Management Science has a cool (at least I think so) paper on Cross-Function and Same-Function Alliances: How Does Alliance Structure Affect the Behavior of Partnering Firms:
Firms collaborate to develop and deliver new products. These collaborations vary in terms of the similarity of the competencies that partnering firms bring to the alliance. In same-function alliances, partnering firms have similar competencies, whereas in cross-function alliances, partners have very different competencies.
This is very important in co-development. If a company in consumer electronics is co-designing a new device with a PCB manufacturer, the alliance is likely to be same-functional. Good news is that alliance between firms with similar competencies seem to work well (with caveats – see below).
On examining managers’ view of these alliances, we find that, on average, same-function alliances are expected to perform better than cross-function alliances, holding fixed the level of inputs.
However, if the same consumer electronics firm wanted to work with a new company on wireless power, a brand new technology, the alliance might be cross-functional. Many R&D managers are apprehensive of collaboration with dissimilar firms. The paper uses game theory to come up with a very interesting finding that cross-functional collaboration leads to increased investments:
partners in cross-function alliances may invest more in their alliances than those in same-function alliances.
And that multiple partners are not a problem in cross-functional collaboration, but they are if the firms collaborating have similar competencies. This is very important in Aerospace & Defense world as many government contracts do indeed have several same-functional parters:
It is also often believed that increasing the number of partnering firms is not conducive for collaborative effort. Our analysis shows that this belief is correct for same-function alliances, but not for cross-function alliances.

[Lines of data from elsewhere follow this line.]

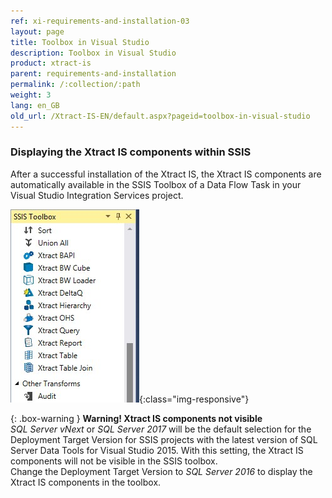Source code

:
 ```yaml
---
ref: xi-requirements-and-installation-03
layout: page
title: Toolbox in Visual Studio
description: Toolbox in Visual Studio
product: xtract-is
parent: requirements-and-installation
permalink: /:collection/:path
weight: 3
lang: en_GB
old_url: /Xtract-IS-EN/default.aspx?pageid=toolbox-in-visual-studio
---
```

### Displaying the Xtract IS components within SSIS
After a successful installation of the Xtract IS, the Xtract IS components are automatically available in the SSIS Toolbox of a Data Flow Task in your Visual Studio Integration Services project.

![XIS_SSIS_Toolbox](/img/content/XIS_SSIS_Toolbox.jpg){:class="img-responsive"}<br>

{: .box-warning }
**Warning! Xtract IS components not visible**<br>*SQL Server vNext* or *SQL Server 2017* will be the default selection for the Deployment Target Version for SSIS projects with the latest version of SQL Server Data Tools for Visual Studio 2015. With this setting, the Xtract IS components will not be visible in the SSIS toolbox.<br> Change the Deployment Target Version to *SQL Server 2016* to display the Xtract IS components in the toolbox.

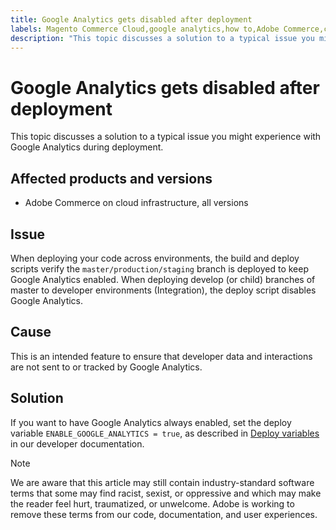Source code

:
 ```yaml
---
title: Google Analytics gets disabled after deployment
labels: Magento Commerce Cloud,google analytics,how to,Adobe Commerce,cloud infrastructure
description: "This topic discusses a solution to a typical issue you might experience with Google Analytics during deployment."
---
```


# Google Analytics gets disabled after deployment

This topic discusses a solution to a typical issue you might experience with Google Analytics during deployment.

## Affected products and versions

* Adobe Commerce on cloud infrastructure, all versions

## Issue

When deploying your code across environments, the build and deploy scripts verify the `master/production/staging` branch is deployed to keep Google Analytics enabled. When deploying develop (or child) branches of master to developer environments (Integration), the deploy script disables Google Analytics.

## Cause

This is an intended feature to ensure that developer data and interactions are not sent to or tracked by Google Analytics.

## Solution

If you want to have Google Analytics always enabled, set the deploy variable `ENABLE_GOOGLE_ANALYTICS = true`, as described in [Deploy variables](https://devdocs.magento.com/guides/v2.3/cloud/env/variables-deploy.html#enable_google_analytics) in our developer documentation.

>[!NOTE]
>
>We are aware that this article may still contain industry-standard software terms that some may find racist, sexist, or oppressive and which may make the reader feel hurt, traumatized, or unwelcome. Adobe is working to remove these terms from our code, documentation, and user experiences.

Finally, a somewhat straight forward learning – once the firms have learned from each other and become more similar in competency, they do stop investing the way they used to in the cross-functional stage:
We extend our model to consider alliances where firms have an opportunity to learn from their partners and later leverage this knowledge outside the scope of their alliance. Though such learning increases the resources committed by alliance partners in the learning phase, it decreases investment in the subsequent competition and also dampens the overall investment across the two stages.